Social media (Instagram, LinkedIn, Twitter) is for external visibility and showcasing your community. It's public, it's discovery-driven (people might find you through social if they search the right hashtag), and it's visual. Use social for: event photos and highlights, member wins, thought leadership, recruiting new people. Post 2-4 times per week, not daily. Quality and authenticity matter more than frequency.
In-person announcements happen at meetings. Use this for: time-sensitive information that needs immediate action, celebrating people and moments, informal discussion and connection. Spend 5 minutes at the beginning or end of each meeting on announcements and quick updates.
Don't replicate the same message across all channels. That creates redundancy and overwhelm. Instead: core announcements (important events, decisions) go in email.
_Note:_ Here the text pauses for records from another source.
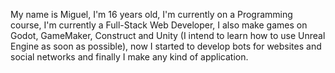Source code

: My name is Miguel, I'm 16 years old, I'm currently on a Programming course, I'm currently a Full-Stack Web Developer, I also make games on Godot, GameMaker, Construct and Unity (I intend to learn how to use Unreal Engine as soon as possible), now I started to develop bots for websites and social networks and finally I make any kind of application.
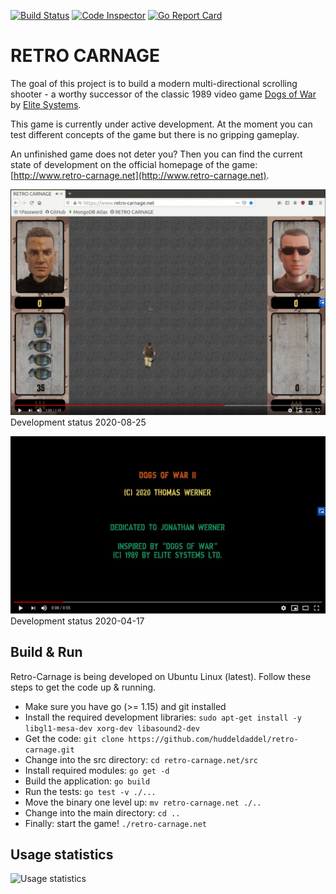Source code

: [![Build Status](https://dev.azure.com/huddeldaddel/Personal%20Projects/_apis/build/status/huddeldaddel.retro-carnage?branchName=azure-pipelines)](https://dev.azure.com/huddeldaddel/Personal%20Projects/_build/latest?definitionId=12&branchName=azure-pipelines)
[![Code Inspector](https://www.code-inspector.com/project/15536/score/svg)](https://frontend.code-inspector.com/public/project/15536/retro-carnage/dashboard)
[![Go Report Card](https://goreportcard.com/badge/github.com/huddeldaddel/retro-carnage)](https://goreportcard.com/report/github.com/huddeldaddel/retro-carnage)

# RETRO CARNAGE

The goal of this project is to build a modern multi-directional scrolling shooter - a worthy successor of the classic
1989 video game [Dogs of War](https://gamesdb.launchbox-app.com/games/details/41090) by
[Elite Systems](http://www.elite-systems.co.uk).

This game is currently under active development. At the moment you can test different concepts of the game but there is
no gripping gameplay.

An unfinished game does not deter you? Then you can find the current state of development on the official homepage of
the game: [http://www.retro-carnage.net](http://www.retro-carnage.net).

[![Watch the video](docs/images/youtube-2020-08-25.png)](https://youtu.be/IeUowwMaIB4)
Development status 2020-08-25

[![Watch the video](docs/images/youtube-first-impression.png)](https://youtu.be/W5dJvoZUGt8)
Development status 2020-04-17

## Build & Run

Retro-Carnage is being developed on Ubuntu Linux (latest). Follow these steps to get the code up & running.  

 - Make sure you have go (>= 1.15) and git installed
 - Install the required development libraries: `sudo apt-get install -y libgl1-mesa-dev xorg-dev libasound2-dev`
 - Get the code: `git clone https://github.com/huddeldaddel/retro-carnage.git`
 - Change into the src directory: `cd retro-carnage.net/src`
 - Install required modules: `go get -d`
 - Build the application: `go build`
 - Run the tests: `go test -v ./...`
 - Move the binary one level up: `mv retro-carnage.net ./..`
 - Change into the main directory: `cd ..`
 - Finally: start the game! `./retro-carnage.net`

## Usage statistics

![Usage statistics](https://backend.retro-carnage.net/usage/chart "Usage statistics")
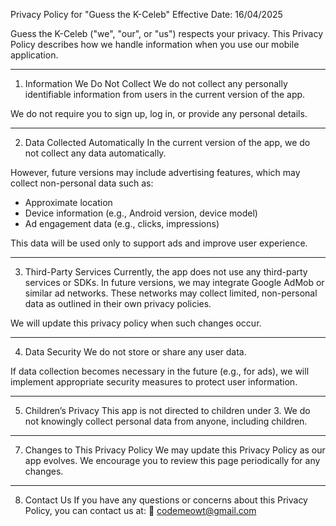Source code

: Privacy Policy for "Guess the K-Celeb"
Effective Date: 16/04/2025

Guess the K-Celeb ("we", "our", or "us") respects your privacy. This Privacy Policy describes how we handle information when you use our mobile application.

-----------------------------------

1. Information We Do Not Collect
We do not collect any personally identifiable information from users in the current version of the app.

We do not require you to sign up, log in, or provide any personal details.

-----------------------------------

2. Data Collected Automatically
In the current version of the app, we do not collect any data automatically.

However, future versions may include advertising features, which may collect non-personal data such as:

- Approximate location
- Device information (e.g., Android version, device model)
- Ad engagement data (e.g., clicks, impressions)

This data will be used only to support ads and improve user experience.

-----------------------------------

3. Third-Party Services
Currently, the app does not use any third-party services or SDKs.
In future versions, we may integrate Google AdMob or similar ad networks. These networks may collect limited, non-personal data as outlined in their own privacy policies.

We will update this privacy policy when such changes occur.

-----------------------------------

4. Data Security
We do not store or share any user data.

If data collection becomes necessary in the future (e.g., for ads), we will implement appropriate security measures to protect user information.

-----------------------------------

5. Children’s Privacy
This app is not directed to children under 3.
We do not knowingly collect personal data from anyone, including children.

-----------------------------------

7. Changes to This Privacy Policy
We may update this Privacy Policy as our app evolves. We encourage you to review this page periodically for any changes.

-----------------------------------

8. Contact Us
If you have any questions or concerns about this Privacy Policy, you can contact us at:
📧 codemeowt@gmail.com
Follow-up happens in Slack. Visual highlights go on social. In-person reinforcement happens at meetings. Each channel serves a role.
Building an Email Strategy
Email is your most important communication tool. Many people don't check Slack daily or social media. But they check email. If you get email right, you reach people. If you get it wrong, you're in spam.
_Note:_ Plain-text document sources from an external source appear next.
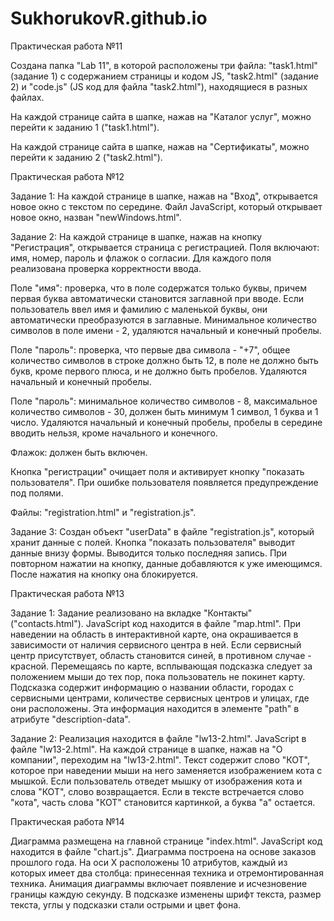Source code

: # SukhorukovR.github.io
Практическая работа №11

Создана папка "Lab 11", в которой расположены три файла: "task1.html" (задание 1) с содержанием страницы и кодом JS, 
"task2.html" (задание 2) и "code.js" (JS код для файла "task2.html"), находящиеся в разных файлах.

На каждой странице сайта в шапке, нажав на "Каталог услуг", можно перейти к заданию 1 ("task1.html").

На каждой странице сайта в шапке, нажав на "Сертификаты", можно перейти к заданию 2 ("task2.html").

Практическая работа №12

Задание 1:
На каждой странице в шапке, нажав на "Вход", открывается новое окно с текстом по середине. Файл JavaScript, 
который открывает новое окно, назван "newWindows.html".

Задание 2:
На каждой странице в шапке, нажав на кнопку "Регистрация", открывается страница с регистрацией. Поля включают: 
имя, номер, пароль и флажок о согласии. Для каждого поля реализована проверка корректности ввода.

Поле "имя": проверка, что в поле содержатся только буквы, причем первая буква автоматически становится заглавной при вводе. 
Если пользователь ввел имя и фамилию с маленькой буквы, они автоматически преобразуются в заглавные. Минимальное количество 
символов в поле имени - 2, удаляются начальный и конечный пробелы.

Поле "пароль": проверка, что первые два символа - "+7", общее количество символов в строке должно быть 12, в поле не должно 
быть букв, кроме первого плюса, и не должно быть пробелов. Удаляются начальный и конечный пробелы.

Поле "пароль": минимальное количество символов - 8, максимальное количество символов - 30, должен быть минимум 1 символ, 
1 буква и 1 число. Удаляются начальный и конечный пробелы, пробелы в середине вводить нельзя, кроме начального и конечного.

Флажок: должен быть включен.

Кнопка "регистрации" очищает поля и активирует кнопку "показать пользователя". При ошибке пользователя появляется 
предупреждение под полями.

Файлы: "registration.html" и "registration.js".

Задание 3:
Создан объект "userData" в файле "registration.js", который хранит данные с полей. Кнопка "показать пользователя" 
выводит данные внизу формы. Выводится только последняя запись. При повторном нажатии на кнопку, данные добавляются 
к уже имеющимся. После нажатия на кнопку она блокируется.

Практическая работа №13

Задание 1:
Задание реализовано на вкладке "Контакты" ("contacts.html"). JavaScript код находится в файле "map.html". 
При наведении на область в интерактивной карте, она окрашивается в зависимости от наличия сервисного центра в ней. 
Если сервисный центр присутствует, область становится синей, в противном случае - красной. Перемещаясь по карте, 
всплывающая подсказка следует за положением мыши до тех пор, пока пользователь не покинет карту. Подсказка содержит 
информацию о названии области, городах с сервисными центрами, количестве сервисных центров и улицах, где они расположены. 
Эта информация находится в элементе "path" в атрибуте "description-data".

Задание 2:
Реализация находится в файле "lw13-2.html". JavaScript в файле "lw13-2.html". На каждой странице в шапке, нажав на 
"О компании", переходим на "lw13-2.html". Текст содержит слово "КОТ", которое при наведении мыши на него заменяется 
изображением кота с мышкой. Если пользователь отведет мышку от изображения кота и слова "КОТ", слово возвращается. 
Если в тексте встречается слово "кота", часть слова "КОТ" становится картинкой, а буква "а" остается.

Практическая работа №14

Диаграмма размещена на главной странице "index.html". JavaScript код находится в файле "chart.js". Диаграмма построена 
на основе заказов прошлого года. На оси X расположены 10 атрибутов, каждый из которых имеет два столбца: принесенная 
техника и отремонтированная техника. Анимация диаграммы включает появление и исчезновение границы каждую секунду. 
В подсказке изменены шрифт текста, размер текста, углы у подсказки стали острыми и цвет фона.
Send one email per week or biweekly, not more. One focused email beats three scattered ones. People expect one communication from you—deliver it well. If it's Friday morning "This Week in the Club," they'll look forward to it.
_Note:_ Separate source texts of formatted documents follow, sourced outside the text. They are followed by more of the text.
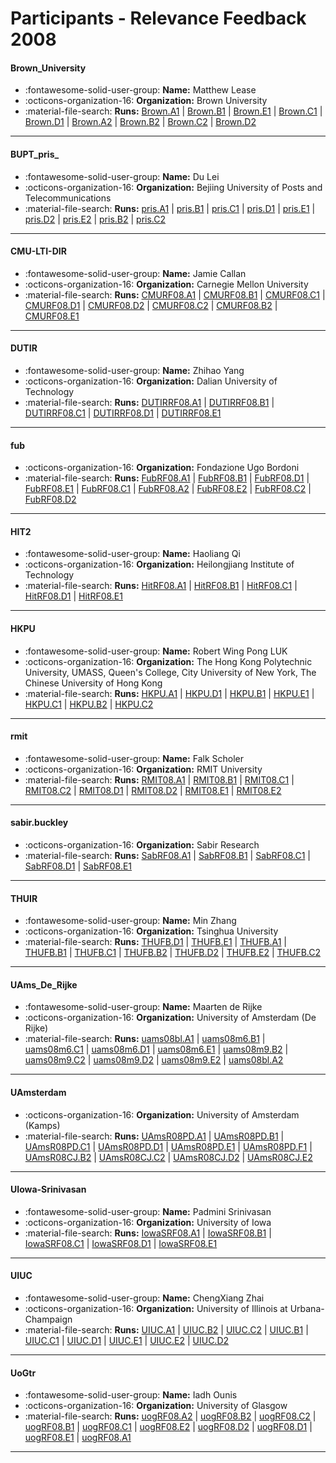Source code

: # Participants - Relevance Feedback 2008 

#### Brown_University
 - :fontawesome-solid-user-group: **Name:** Matthew Lease
 - :octicons-organization-16: **Organization:** Brown University
 - :material-file-search: **Runs:** [Brown.A1](./runs.md#browna1) | [Brown.B1](./runs.md#brownb1) | [Brown.E1](./runs.md#browne1) | [Brown.C1](./runs.md#brownc1) | [Brown.D1](./runs.md#brownd1) | [Brown.A2](./runs.md#browna2) | [Brown.B2](./runs.md#brownb2) | [Brown.C2](./runs.md#brownc2) | [Brown.D2](./runs.md#brownd2)

---
#### BUPT_pris_
 - :fontawesome-solid-user-group: **Name:** Du Lei
 - :octicons-organization-16: **Organization:**  Bejiing University of Posts and Telecommunications
 - :material-file-search: **Runs:** [pris.A1](./runs.md#prisa1) | [pris.B1](./runs.md#prisb1) | [pris.C1](./runs.md#prisc1) | [pris.D1](./runs.md#prisd1) | [pris.E1](./runs.md#prise1) | [pris.D2](./runs.md#prisd2) | [pris.E2](./runs.md#prise2) | [pris.B2](./runs.md#prisb2) | [pris.C2](./runs.md#prisc2)

---
#### CMU-LTI-DIR
 - :fontawesome-solid-user-group: **Name:** Jamie Callan
 - :octicons-organization-16: **Organization:** Carnegie Mellon University
 - :material-file-search: **Runs:** [CMURF08.A1](./runs.md#cmurf08a1) | [CMURF08.B1](./runs.md#cmurf08b1) | [CMURF08.C1](./runs.md#cmurf08c1) | [CMURF08.D1](./runs.md#cmurf08d1) | [CMURF08.D2](./runs.md#cmurf08d2) | [CMURF08.C2](./runs.md#cmurf08c2) | [CMURF08.B2](./runs.md#cmurf08b2) | [CMURF08.E1](./runs.md#cmurf08e1)

---
#### DUTIR
 - :fontawesome-solid-user-group: **Name:**  Zhihao Yang
 - :octicons-organization-16: **Organization:**  Dalian University of Technology
 - :material-file-search: **Runs:** [DUTIRRF08.A1](./runs.md#dutirrf08a1) | [DUTIRRF08.B1](./runs.md#dutirrf08b1) | [DUTIRRF08.C1](./runs.md#dutirrf08c1) | [DUTIRRF08.D1](./runs.md#dutirrf08d1) | [DUTIRRF08.E1](./runs.md#dutirrf08e1)

---
#### fub
 - :octicons-organization-16: **Organization:** Fondazione Ugo Bordoni
 - :material-file-search: **Runs:** [FubRF08.A1](./runs.md#fubrf08a1) | [FubRF08.B1](./runs.md#fubrf08b1) | [FubRF08.D1](./runs.md#fubrf08d1) | [FubRF08.E1](./runs.md#fubrf08e1) | [FubRF08.C1](./runs.md#fubrf08c1) | [FubRF08.A2](./runs.md#fubrf08a2) | [FubRF08.E2](./runs.md#fubrf08e2) | [FubRF08.C2](./runs.md#fubrf08c2) | [FubRF08.D2](./runs.md#fubrf08d2)

---
#### HIT2
 - :fontawesome-solid-user-group: **Name:** Haoliang Qi
 - :octicons-organization-16: **Organization:** Heilongjiang Institute of Technology
 - :material-file-search: **Runs:** [HitRF08.A1](./runs.md#hitrf08a1) | [HitRF08.B1](./runs.md#hitrf08b1) | [HitRF08.C1](./runs.md#hitrf08c1) | [HitRF08.D1](./runs.md#hitrf08d1) | [HitRF08.E1](./runs.md#hitrf08e1)

---
#### HKPU
 - :fontawesome-solid-user-group: **Name:** Robert Wing Pong LUK
 - :octicons-organization-16: **Organization:** The Hong Kong Polytechnic University, UMASS, Queen's College, City University of New York, The Chinese University of Hong Kong
 - :material-file-search: **Runs:** [HKPU.A1](./runs.md#hkpua1) | [HKPU.D1](./runs.md#hkpud1) | [HKPU.B1](./runs.md#hkpub1) | [HKPU.E1](./runs.md#hkpue1) | [HKPU.C1](./runs.md#hkpuc1) | [HKPU.B2](./runs.md#hkpub2) | [HKPU.C2](./runs.md#hkpuc2)

---
#### rmit
 - :fontawesome-solid-user-group: **Name:** Falk Scholer
 - :octicons-organization-16: **Organization:** RMIT University
 - :material-file-search: **Runs:** [RMIT08.A1](./runs.md#rmit08a1) | [RMIT08.B1](./runs.md#rmit08b1) | [RMIT08.C1](./runs.md#rmit08c1) | [RMIT08.C2](./runs.md#rmit08c2) | [RMIT08.D1](./runs.md#rmit08d1) | [RMIT08.D2](./runs.md#rmit08d2) | [RMIT08.E1](./runs.md#rmit08e1) | [RMIT08.E2](./runs.md#rmit08e2)

---
#### sabir.buckley
 - :octicons-organization-16: **Organization:** Sabir Research
 - :material-file-search: **Runs:** [SabRF08.A1](./runs.md#sabrf08a1) | [SabRF08.B1](./runs.md#sabrf08b1) | [SabRF08.C1](./runs.md#sabrf08c1) | [SabRF08.D1](./runs.md#sabrf08d1) | [SabRF08.E1](./runs.md#sabrf08e1)

---
#### THUIR
 - :fontawesome-solid-user-group: **Name:** Min Zhang
 - :octicons-organization-16: **Organization:** Tsinghua University
 - :material-file-search: **Runs:** [THUFB.D1](./runs.md#thufbd1) | [THUFB.E1](./runs.md#thufbe1) | [THUFB.A1](./runs.md#thufba1) | [THUFB.B1](./runs.md#thufbb1) | [THUFB.C1](./runs.md#thufbc1) | [THUFB.B2](./runs.md#thufbb2) | [THUFB.D2](./runs.md#thufbd2) | [THUFB.E2](./runs.md#thufbe2) | [THUFB.C2](./runs.md#thufbc2)

---
#### UAms_De_Rijke
 - :fontawesome-solid-user-group: **Name:** Maarten de Rijke
 - :octicons-organization-16: **Organization:** University of Amsterdam (De Rijke)
 - :material-file-search: **Runs:** [uams08bl.A1](./runs.md#uams08bla1) | [uams08m6.B1](./runs.md#uams08m6b1) | [uams08m6.C1](./runs.md#uams08m6c1) | [uams08m6.D1](./runs.md#uams08m6d1) | [uams08m6.E1](./runs.md#uams08m6e1) | [uams08m9.B2](./runs.md#uams08m9b2) | [uams08m9.C2](./runs.md#uams08m9c2) | [uams08m9.D2](./runs.md#uams08m9d2) | [uams08m9.E2](./runs.md#uams08m9e2) | [uams08bl.A2](./runs.md#uams08bla2)

---
#### UAmsterdam
 - :octicons-organization-16: **Organization:** University of Amsterdam (Kamps)
 - :material-file-search: **Runs:** [UAmsR08PD.A1](./runs.md#uamsr08pda1) | [UAmsR08PD.B1](./runs.md#uamsr08pdb1) | [UAmsR08PD.C1](./runs.md#uamsr08pdc1) | [UAmsR08PD.D1](./runs.md#uamsr08pdd1) | [UAmsR08PD.E1](./runs.md#uamsr08pde1) | [UAmsR08PD.F1](./runs.md#uamsr08pdf1) | [UAmsR08CJ.B2](./runs.md#uamsr08cjb2) | [UAmsR08CJ.C2](./runs.md#uamsr08cjc2) | [UAmsR08CJ.D2](./runs.md#uamsr08cjd2) | [UAmsR08CJ.E2](./runs.md#uamsr08cje2)

---
#### UIowa-Srinivasan
 - :fontawesome-solid-user-group: **Name:** Padmini Srinivasan
 - :octicons-organization-16: **Organization:** University of Iowa
 - :material-file-search: **Runs:** [IowaSRF08.A1](./runs.md#iowasrf08a1) | [IowaSRF08.B1](./runs.md#iowasrf08b1) | [IowaSRF08.C1](./runs.md#iowasrf08c1) | [IowaSRF08.D1](./runs.md#iowasrf08d1) | [IowaSRF08.E1](./runs.md#iowasrf08e1)

---
#### UIUC
 - :fontawesome-solid-user-group: **Name:** ChengXiang Zhai
 - :octicons-organization-16: **Organization:** University of Illinois at Urbana-Champaign
 - :material-file-search: **Runs:** [UIUC.A1](./runs.md#uiuca1) | [UIUC.B2](./runs.md#uiucb2) | [UIUC.C2](./runs.md#uiucc2) | [UIUC.B1](./runs.md#uiucb1) | [UIUC.C1](./runs.md#uiucc1) | [UIUC.D1](./runs.md#uiucd1) | [UIUC.E1](./runs.md#uiuce1) | [UIUC.E2](./runs.md#uiuce2) | [UIUC.D2](./runs.md#uiucd2)

---
#### UoGtr
 - :fontawesome-solid-user-group: **Name:**  Iadh Ounis
 - :octicons-organization-16: **Organization:**  University of Glasgow
 - :material-file-search: **Runs:** [uogRF08.A2](./runs.md#uogrf08a2) | [uogRF08.B2](./runs.md#uogrf08b2) | [uogRF08.C2](./runs.md#uogrf08c2) | [uogRF08.B1](./runs.md#uogrf08b1) | [uogRF08.C1](./runs.md#uogrf08c1) | [uogRF08.E2](./runs.md#uogrf08e2) | [uogRF08.D2](./runs.md#uogrf08d2) | [uogRF08.D1](./runs.md#uogrf08d1) | [uogRF08.E1](./runs.md#uogrf08e1) | [uogRF08.A1](./runs.md#uogrf08a1)

---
Structure your email consistently. People start to expect the format. A template might look like: (1) Opening line—why this email matters, (2) Upcoming events—what's happening next week/month, (3) Spotlight—one member or one win highlighted, (4) Reflection or thought-leadership—one insight from club activity, (5) Call to action—what you want people to do this week, (6) Closing and contact info. This structure takes time to write, but it signals that you're professional and thoughtful.
Subject lines matter. "Weekly Club Update" gets opened 15% of the time. "Three things happening this week + a member spotlight" gets opened 40%. Be specific about what's in the email. People need a reason to open it.
Keep it short. Aim for 3-5 paragraphs plus links, not long essays. People scan emails. Make key information skimmable. Bold important dates. Use short paragraphs. Use subheadings.
Segment your list if you can. You might have different messages for active members vs. casual members, or for different interest groups. Tailored emails get higher open and engagement rates. If your email tool doesn't support segmentation, at least try to personalize the opening: "Hi Sarah, I know you're interested in mentorship..." This small touch makes a huge difference.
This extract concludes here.